- **ASSIGNMENT**
Give back, word for word, the lines in the listing below from the one holding "看起來終於有點像是 build 成功了，但卻收到如下的警告訊息" down to the one holding "docker use --load", both ends included.

[RECORDS SUPPLIED]

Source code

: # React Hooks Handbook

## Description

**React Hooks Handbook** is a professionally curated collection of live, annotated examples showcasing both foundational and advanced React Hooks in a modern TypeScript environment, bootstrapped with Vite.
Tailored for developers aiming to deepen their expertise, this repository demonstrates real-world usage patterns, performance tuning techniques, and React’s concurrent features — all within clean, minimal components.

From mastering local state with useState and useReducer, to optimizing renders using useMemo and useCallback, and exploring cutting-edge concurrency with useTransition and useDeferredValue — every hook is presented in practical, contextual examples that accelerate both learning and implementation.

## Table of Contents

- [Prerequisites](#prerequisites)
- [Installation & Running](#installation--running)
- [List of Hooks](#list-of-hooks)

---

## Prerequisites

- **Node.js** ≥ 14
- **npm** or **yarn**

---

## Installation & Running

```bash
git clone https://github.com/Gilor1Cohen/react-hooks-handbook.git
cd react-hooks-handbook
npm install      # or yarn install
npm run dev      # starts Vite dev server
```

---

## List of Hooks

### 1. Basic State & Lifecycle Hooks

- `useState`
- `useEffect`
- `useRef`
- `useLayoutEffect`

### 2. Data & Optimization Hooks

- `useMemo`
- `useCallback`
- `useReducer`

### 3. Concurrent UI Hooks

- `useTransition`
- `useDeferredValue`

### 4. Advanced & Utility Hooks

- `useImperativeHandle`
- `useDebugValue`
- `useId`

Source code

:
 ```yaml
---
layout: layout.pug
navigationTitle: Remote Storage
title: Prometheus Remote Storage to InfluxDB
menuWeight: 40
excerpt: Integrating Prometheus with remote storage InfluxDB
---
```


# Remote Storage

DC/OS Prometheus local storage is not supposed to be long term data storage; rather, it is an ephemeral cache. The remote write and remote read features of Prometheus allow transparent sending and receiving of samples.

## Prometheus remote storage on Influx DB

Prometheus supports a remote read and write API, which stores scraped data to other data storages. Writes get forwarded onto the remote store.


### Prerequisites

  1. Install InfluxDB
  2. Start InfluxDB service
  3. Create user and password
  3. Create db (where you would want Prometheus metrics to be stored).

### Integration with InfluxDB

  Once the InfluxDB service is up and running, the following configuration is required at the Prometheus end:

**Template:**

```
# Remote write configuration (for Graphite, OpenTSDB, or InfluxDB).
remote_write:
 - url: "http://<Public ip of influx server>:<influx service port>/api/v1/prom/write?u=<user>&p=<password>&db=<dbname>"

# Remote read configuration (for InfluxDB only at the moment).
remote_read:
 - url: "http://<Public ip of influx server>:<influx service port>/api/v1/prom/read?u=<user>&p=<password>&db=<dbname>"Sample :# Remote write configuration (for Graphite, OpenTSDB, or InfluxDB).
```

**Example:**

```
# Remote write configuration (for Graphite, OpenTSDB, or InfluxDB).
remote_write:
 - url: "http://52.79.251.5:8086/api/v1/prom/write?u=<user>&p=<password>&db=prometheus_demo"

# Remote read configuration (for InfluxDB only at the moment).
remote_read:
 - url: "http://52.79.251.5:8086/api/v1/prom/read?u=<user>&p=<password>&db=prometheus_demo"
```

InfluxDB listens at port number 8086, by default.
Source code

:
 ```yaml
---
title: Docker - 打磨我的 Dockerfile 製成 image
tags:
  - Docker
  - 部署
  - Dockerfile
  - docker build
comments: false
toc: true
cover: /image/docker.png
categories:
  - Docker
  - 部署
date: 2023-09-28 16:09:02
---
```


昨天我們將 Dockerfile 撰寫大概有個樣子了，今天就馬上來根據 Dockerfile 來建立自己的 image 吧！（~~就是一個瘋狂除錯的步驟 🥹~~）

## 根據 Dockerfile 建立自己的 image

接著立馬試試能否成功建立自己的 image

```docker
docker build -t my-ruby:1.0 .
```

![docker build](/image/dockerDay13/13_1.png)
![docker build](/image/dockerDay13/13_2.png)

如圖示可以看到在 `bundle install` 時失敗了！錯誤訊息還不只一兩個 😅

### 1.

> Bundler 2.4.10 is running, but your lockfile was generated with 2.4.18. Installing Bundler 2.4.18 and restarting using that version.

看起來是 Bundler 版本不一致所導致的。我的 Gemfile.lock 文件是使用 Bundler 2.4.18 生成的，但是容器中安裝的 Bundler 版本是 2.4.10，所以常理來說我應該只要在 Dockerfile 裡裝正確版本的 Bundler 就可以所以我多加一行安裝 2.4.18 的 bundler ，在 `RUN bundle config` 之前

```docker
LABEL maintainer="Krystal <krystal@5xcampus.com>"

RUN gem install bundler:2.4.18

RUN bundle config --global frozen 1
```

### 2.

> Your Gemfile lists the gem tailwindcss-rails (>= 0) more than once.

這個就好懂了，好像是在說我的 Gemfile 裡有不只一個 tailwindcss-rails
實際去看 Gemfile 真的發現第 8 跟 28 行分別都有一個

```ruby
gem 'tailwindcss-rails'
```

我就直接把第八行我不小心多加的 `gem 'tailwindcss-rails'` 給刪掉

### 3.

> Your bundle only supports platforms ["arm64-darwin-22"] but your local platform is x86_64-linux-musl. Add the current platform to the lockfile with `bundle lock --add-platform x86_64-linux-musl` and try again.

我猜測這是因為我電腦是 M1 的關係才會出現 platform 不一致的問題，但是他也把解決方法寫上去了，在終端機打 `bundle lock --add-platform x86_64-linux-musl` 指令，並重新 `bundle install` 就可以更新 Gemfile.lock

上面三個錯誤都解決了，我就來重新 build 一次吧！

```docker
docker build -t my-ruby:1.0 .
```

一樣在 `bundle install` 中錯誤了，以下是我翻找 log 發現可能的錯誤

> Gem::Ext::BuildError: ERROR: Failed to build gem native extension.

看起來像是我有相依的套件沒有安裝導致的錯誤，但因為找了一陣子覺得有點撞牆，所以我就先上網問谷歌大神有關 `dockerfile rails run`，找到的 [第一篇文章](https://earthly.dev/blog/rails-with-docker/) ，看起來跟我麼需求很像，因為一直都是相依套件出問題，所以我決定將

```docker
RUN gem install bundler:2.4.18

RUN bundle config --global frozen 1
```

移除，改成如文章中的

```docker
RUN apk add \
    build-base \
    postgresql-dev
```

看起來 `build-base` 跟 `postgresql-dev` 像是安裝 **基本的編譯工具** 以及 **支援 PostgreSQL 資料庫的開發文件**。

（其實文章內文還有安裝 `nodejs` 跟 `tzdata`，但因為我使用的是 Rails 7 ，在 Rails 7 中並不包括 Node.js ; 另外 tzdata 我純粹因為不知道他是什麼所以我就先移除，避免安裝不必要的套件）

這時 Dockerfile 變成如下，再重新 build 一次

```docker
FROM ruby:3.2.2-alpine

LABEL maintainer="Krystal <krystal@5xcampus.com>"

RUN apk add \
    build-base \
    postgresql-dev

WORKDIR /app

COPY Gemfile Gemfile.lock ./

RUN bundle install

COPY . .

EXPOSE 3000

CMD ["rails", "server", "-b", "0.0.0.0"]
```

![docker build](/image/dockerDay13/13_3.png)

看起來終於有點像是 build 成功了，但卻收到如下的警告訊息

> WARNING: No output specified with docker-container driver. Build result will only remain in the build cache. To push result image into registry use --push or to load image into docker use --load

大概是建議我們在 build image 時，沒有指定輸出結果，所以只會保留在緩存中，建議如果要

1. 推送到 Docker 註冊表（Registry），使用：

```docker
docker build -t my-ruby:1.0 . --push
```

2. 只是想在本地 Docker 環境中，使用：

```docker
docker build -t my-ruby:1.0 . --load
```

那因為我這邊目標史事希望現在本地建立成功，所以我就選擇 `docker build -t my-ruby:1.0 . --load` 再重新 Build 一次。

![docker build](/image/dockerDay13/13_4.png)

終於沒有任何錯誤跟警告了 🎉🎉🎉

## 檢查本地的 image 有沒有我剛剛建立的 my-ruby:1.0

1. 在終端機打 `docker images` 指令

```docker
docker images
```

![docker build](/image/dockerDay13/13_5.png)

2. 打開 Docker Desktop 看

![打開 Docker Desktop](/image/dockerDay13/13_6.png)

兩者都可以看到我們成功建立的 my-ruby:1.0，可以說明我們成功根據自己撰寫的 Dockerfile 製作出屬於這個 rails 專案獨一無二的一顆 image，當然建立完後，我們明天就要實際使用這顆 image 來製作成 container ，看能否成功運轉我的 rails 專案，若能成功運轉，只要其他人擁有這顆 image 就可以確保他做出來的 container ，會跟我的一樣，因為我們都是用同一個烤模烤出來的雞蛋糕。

[/RECORDS SUPPLIED]

- **TASK RESPONSE**
看起來終於有點像是 build 成功了，但卻收到如下的警告訊息

> WARNING: No output specified with docker-container driver. Build result will only remain in the build cache. To push result image into registry use --push or to load image into docker use --load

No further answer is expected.